Approve Firefighters Labor Agreement: YES (Passed 7-0)

The City and Marquette Firefighters Association Local 643 agreed to a 3-year contract which includes a higher rate of overtime pay, a conversion from salaries to hourly pay, and keeps employees’ share of health care premium costs at an affordable level. However, like other City contracts negotiated in the midst of the fiscal challenges and uncertainty resulting from COVID-19, the firefighters’ contract does not include a regular pay raise. The lack of a pay raise is not ideal, but our firefighters will now be compensated more fairly for the significant overtime they often work, and managing the increased overtime costs (about $40,000 in additional compensatory time per year) and hourly wages (about $80,000 more per year) will be much easier for the City. The rest of the contract changes were limited to minor language changes. I felt this was a fair compromise between the City and the firefighters’ union.

Reimburse Firefighters for Unpaid Overtime: YES (Passed 7-0)

It was recently determined through a U.S. Dept. of Labor (DOL) investigation that the City has been improperly calculating firefighter overtime in violation of the Fair Labor Standards Act since at least October 2018. No one in the City administration or the Marquette Firefighters Assn. Local 643 bargaining unit was aware of this problem until an anonymous complaint was filed with the DOL, and action was immediately taken to correct it. The DOL determined that the City owed our firefighters a total of $12,000 in back pay, but did not require the City to pay a penalty. The Marquette Fire Dept. is now in full compliance with the Fair Labor Standards Act, and has also purchased new payroll software to prevent this from happening again. This problem arose from factors that were unique to the Fire Dept., and we do not believe that similar issues exist for any other City departments. While the City certainly did not do this intentionally, I think this is a reminder of why collective bargaining rights and strong labor laws are so important for working people. I voted Yes to provide our firefighters with the back pay they were owed.

Hire City Manager Search Consultant: YES (Passed 7-0)

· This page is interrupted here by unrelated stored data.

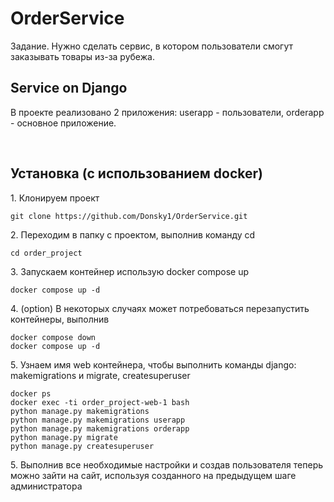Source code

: # OrderService
Задание. Нужно сделать сервис, в котором пользователи смогут заказывать товары из-за рубежа.
<h2>Service on Django</h2>

<p id='#overview'>В проекте реализовано 2 приложения: userapp - пользователи, orderapp - основное приложение.</p>
<br>
<h2 id='installation'>Установка (с использованием docker)</h2>
<p>1. Клонируем проект<p>

```
git clone https://github.com/Donsky1/OrderService.git
```
<p>2. Переходим в папку с проектом, выполнив команду cd <p>

```
cd order_project
```
<p>3. Запускаем контейнер  использую docker compose up<p>
  
```
docker compose up -d
```
<p>4. (option) В некоторых случаях может потребоваться перезапустить контейнеры, выполнив<p>

  ```
docker compose down
docker compose up -d
```
<p>5. Узнаем имя web контейнера, чтобы выполнить команды django: makemigrations и migrate, createsuperuser<p>

  ```
docker ps
docker exec -ti order_project-web-1 bash
python manage.py makemigrations
python manage.py makemigrations userapp
python manage.py makemigrations orderapp
python manage.py migrate
python manage.py createsuperuser
```
<p>5. Выполнив все необходимые настройки и создав пользователя теперь можно зайти на сайт, используя созданного на предыдущем шаге администратора<p>
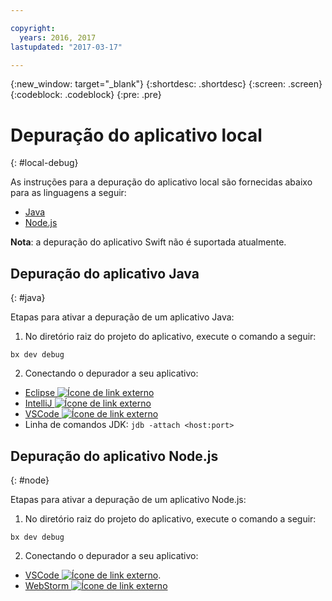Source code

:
 ```yaml
---

copyright:
  years: 2016, 2017
lastupdated: "2017-03-17"

---
```

{:new_window: target="_blank"}
{:shortdesc: .shortdesc}
{:screen: .screen}
{:codeblock: .codeblock}
{:pre: .pre}

# Depuração do aplicativo local
{: #local-debug}

As instruções para a depuração do aplicativo local são fornecidas abaixo para as linguagens a seguir: 

* [Java](#java) 
* [Node.js](#node)

**Nota**: a depuração do aplicativo Swift não é suportada atualmente.

## Depuração do aplicativo Java
{: #java}

Etapas para ativar a depuração de um aplicativo Java:

1. No diretório raiz do projeto do aplicativo, execute o comando a seguir:

 `bx dev debug`

2. Conectando o depurador a seu aplicativo:

 * [Eclipse ![Ícone de link externo](../icons/launch-glyph.svg "Ícone de link externo")](http://help.eclipse.org/neon/index.jsp?topic=%2Forg.eclipse.jdt.doc.user%2Ftasks%2Ftask-remotejava_launch_config.htm)
 * [IntelliJ ![Ícone de link externo](../icons/launch-glyph.svg "Ícone de link externo")](https://www.jetbrains.com/help/idea/2016.3/run-debug-configuration-remote.html)
 * [VSCode ![Ícone de link externo](../icons/launch-glyph.svg "Ícone de link externo")](https://marketplace.visualstudio.com/items?itemName=donjayamanne.javadebugge)
 * Linha de comandos JDK: `jdb -attach <host:port>`

## Depuração do aplicativo Node.js
 
{: #node}

Etapas para ativar a depuração de um aplicativo Node.js:

1. No diretório raiz do projeto do aplicativo, execute o comando a seguir:

 `bx dev debug`

2. Conectando o depurador a seu aplicativo:
 * [VSCode ![Ícone de link externo](../icons/launch-glyph.svg "Ícone de link externo")](https://blog.docker.com/2016/07/live-debugging-docker/).
 * [WebStorm ![Ícone de link externo](../icons/launch-glyph.svg "Ícone de link externo")](https://blog.alexseifert.com/2016/10/25/debugging-node-js-in-a-docker-container-with-webstorm/)


<!-- 
## Swift application debugging - content from mike tunnicliffe
{: #swift}

Steps to enable debug for a Swift application:  

1. On the App server (or system where the Swift application will execute), you should start the 'lldb server':
 - `lldb-server platform --><!--listen <port number>`
2. On the App server, build the Kitura-based server application using the debug configuration: 
 - `swift build debug`
3. On the App server, start the Kitura-based server application:
 - `./build/debug/Kitura-Starter`
4. On the client system (also known as the host system), start the 'lldb client':
 - `lldb`
5. Configure lldb client to connect to lldb-server:
 - `(lldb) platform select remote-linux`
 - `(lldb) platform connect connect://<ip address server>:<port number server>`
6. Execute commands to debug remote program:
 - `(lldb) process attach --><!--pid 3626`
--> 


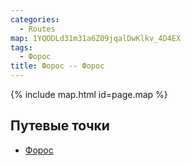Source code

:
 ```yaml
---
categories:
  - Routes
map: 1YQODLd31m31a6Z09jqalDwKlkv_4D4EX
tags:
  - Форос
title: Форос -- Форос
---
```


{% include map.html id=page.map %}

## Путевые точки

- [Форос](toponyms/форос.md)
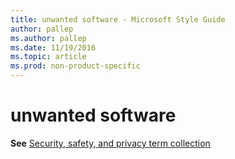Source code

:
 ```yaml
---
title: unwanted software - Microsoft Style Guide
author: pallep
ms.author: pallep
ms.date: 11/19/2016
ms.topic: article
ms.prod: non-product-specific
---
```


# unwanted software

**See** [Security, safety, and privacy term collection](/style-guide/a-z-word-list-term-collections/term-collections/security-safety-privacy-terms)
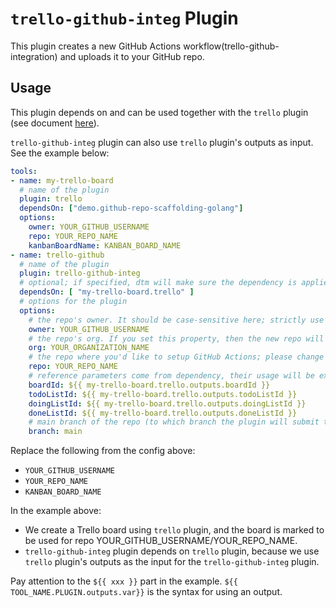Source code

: # `trello-github-integ` Plugin

This plugin creates a new GitHub Actions workflow(trello-github-integration) and uploads it to your GitHub repo.

## Usage

This plugin depends on and can be used together with the `trello` plugin (see document [here](./trello.md)).

`trello-github-integ` plugin can also use `trello` plugin's outputs as input. See the example below:

```yaml
tools:
- name: my-trello-board
  # name of the plugin
  plugin: trello
  dependsOn: ["demo.github-repo-scaffolding-golang"]
  options:
    owner: YOUR_GITHUB_USERNAME
    repo: YOUR_REPO_NAME
    kanbanBoardName: KANBAN_BOARD_NAME
- name: trello-github
  # name of the plugin
  plugin: trello-github-integ
  # optional; if specified, dtm will make sure the dependency is applied first before handling this tool.
  dependsOn: [ "my-trello-board.trello" ]
  # options for the plugin
  options:
    # the repo's owner. It should be case-sensitive here; strictly use your GitHub user name; please change the value below.
    owner: YOUR_GITHUB_USERNAME
    # the repo's org. If you set this property, then the new repo will be created under the org you're given, and the "owner" setting above will be ignored.
    org: YOUR_ORGANIZATION_NAME
    # the repo where you'd like to setup GitHub Actions; please change the value below.
    repo: YOUR_REPO_NAME
    # reference parameters come from dependency, their usage will be explained later
    boardId: ${{ my-trello-board.trello.outputs.boardId }}
    todoListId: ${{ my-trello-board.trello.outputs.todoListId }}
    doingListId: ${{ my-trello-board.trello.outputs.doingListId }}
    doneListId: ${{ my-trello-board.trello.outputs.doneListId }}
    # main branch of the repo (to which branch the plugin will submit the workflows)
    branch: main
```

Replace the following from the config above:

- `YOUR_GITHUB_USERNAME`
- `YOUR_REPO_NAME`
- `KANBAN_BOARD_NAME`

In the example above:

- We create a Trello board using `trello` plugin, and the board is marked to be used for repo YOUR_GITHUB_USERNAME/YOUR_REPO_NAME.
- `trello-github-integ` plugin depends on `trello` plugin, because we use `trello` plugin's outputs as the input for the `trello-github-integ` plugin.

Pay attention to the `${{ xxx }}` part in the example. `${{ TOOL_NAME.PLUGIN.outputs.var}}` is the syntax for using an output.
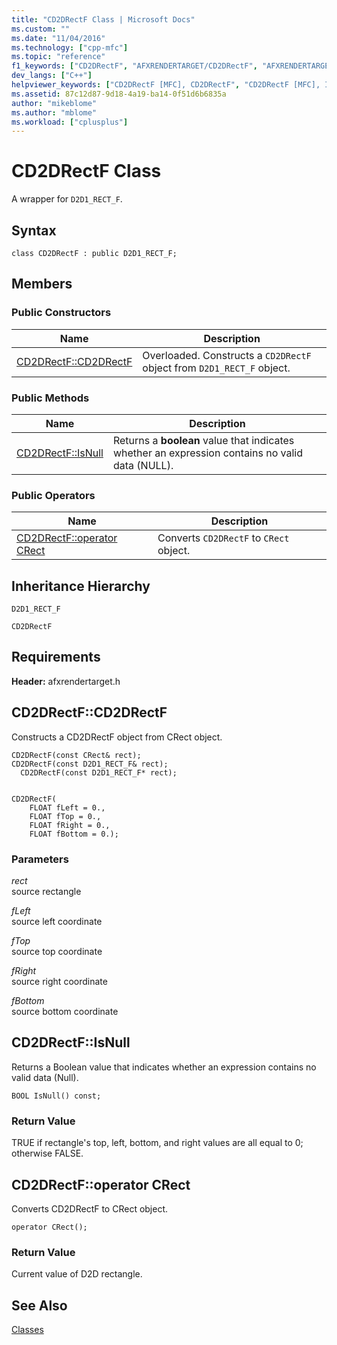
 ```yaml
---
title: "CD2DRectF Class | Microsoft Docs"
ms.custom: ""
ms.date: "11/04/2016"
ms.technology: ["cpp-mfc"]
ms.topic: "reference"
f1_keywords: ["CD2DRectF", "AFXRENDERTARGET/CD2DRectF", "AFXRENDERTARGET/CD2DRectF::CD2DRectF", "AFXRENDERTARGET/CD2DRectF::IsNull"]
dev_langs: ["C++"]
helpviewer_keywords: ["CD2DRectF [MFC], CD2DRectF", "CD2DRectF [MFC], IsNull"]
ms.assetid: 87c12d87-9d18-4a19-ba14-0f51d6b6835a
author: "mikeblome"
ms.author: "mblome"
ms.workload: ["cplusplus"]
---
```

# CD2DRectF Class
A wrapper for `D2D1_RECT_F`.  
  
## Syntax  
  
```  
class CD2DRectF : public D2D1_RECT_F;  
```  
  
## Members  
  
### Public Constructors  
  
|Name|Description|  
|----------|-----------------|  
|[CD2DRectF::CD2DRectF](#cd2drectf)|Overloaded. Constructs a `CD2DRectF` object from `D2D1_RECT_F` object.|  
  
### Public Methods  
  
|Name|Description|  
|----------|-----------------|  
|[CD2DRectF::IsNull](#isnull)|Returns a **boolean** value that indicates whether an expression contains no valid data (NULL).|  
  
### Public Operators  
  
|Name|Description|  
|----------|-----------------|  
|[CD2DRectF::operator CRect](#operator_crect)|Converts `CD2DRectF` to `CRect` object.|  
  
## Inheritance Hierarchy  
 `D2D1_RECT_F`  
  
 `CD2DRectF`  
  
## Requirements  
 **Header:** afxrendertarget.h  
  
##  <a name="cd2drectf"></a>  CD2DRectF::CD2DRectF  
 Constructs a CD2DRectF object from CRect object.  
  
```  
CD2DRectF(const CRect& rect);  
CD2DRectF(const D2D1_RECT_F& rect);  
  CD2DRectF(const D2D1_RECT_F* rect);

 
CD2DRectF(
    FLOAT fLeft = 0.,  
    FLOAT fTop = 0.,  
    FLOAT fRight = 0.,  
    FLOAT fBottom = 0.);
```  
  
### Parameters  
 *rect*  
 source rectangle  
  
 *fLeft*  
 source left coordinate  
  
 *fTop*  
 source top coordinate  
  
 *fRight*  
 source right coordinate  
  
 *fBottom*  
 source bottom coordinate  
  
##  <a name="isnull"></a>  CD2DRectF::IsNull  
 Returns a Boolean value that indicates whether an expression contains no valid data (Null).  
  
```  
BOOL IsNull() const;  
```  
  
### Return Value  
 TRUE if rectangle's top, left, bottom, and right values are all equal to 0; otherwise FALSE.  
  
##  <a name="operator_crect"></a>  CD2DRectF::operator CRect  
 Converts CD2DRectF to CRect object.  
  
```  
operator CRect();
```   
  
### Return Value  
 Current value of D2D rectangle.  
  
## See Also  
 [Classes](../../mfc/reference/mfc-classes.md)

In December 2020, our current City Manager Mike Angeli announced his intent to retire at the end of May 2021, and the City Commission formed a subcommittee consisting of Commissioners Davis, Mayer, and Stonehouse to develop a process for hiring our next City Manager. They issued a Request for Proposals seeking a consultant to help the City attract a large and diverse pool of applicants, and received 6 responses. The subcommittee recommended Walsh Municipal Services, LLC as being a truly outstanding applicant based on their scope of services, proposed process, favorable references, and their expertise in municipal executive recruitment in Michigan. I was also impressed with their emphasis on diversity and inclusion of women in the City Manager search process – 3 of the last 6 municipal managers they have helped Michigan communities hire have been women. I’m sad to see Mr. Angeli go, but I have every confidence that Walsh will help us attract an excellent pool of talent from which we will hire our next City Manager.

Rezone 5 Properties as Medium Density Residential: YES (Passed 7-0)

The City approved a new Land Development Code and zoning map in February 2019, and inevitably a very small number of properties were improperly rezoned as part of this very large and complicated process. In this case, 5 residential properties adjacent to NMU’s campus were unfortunately rezoned as “Civic” (i.e., for public use), because the City mistakenly believed that they were part of NMU’s campus, which is all zoned Civic as well. However, they are in fact all privately-owned single-family homes, are definitely not part of NMU’s campus, and are located in a neighborhood which is zoned Medium Density Residential (i.e., allowing single-family homes as a permitted use and duplexes and ADUs as a special land use). This was simply a common-sense vote to correct this simply mistake and rezone all 5 properties as Medium Density Residential.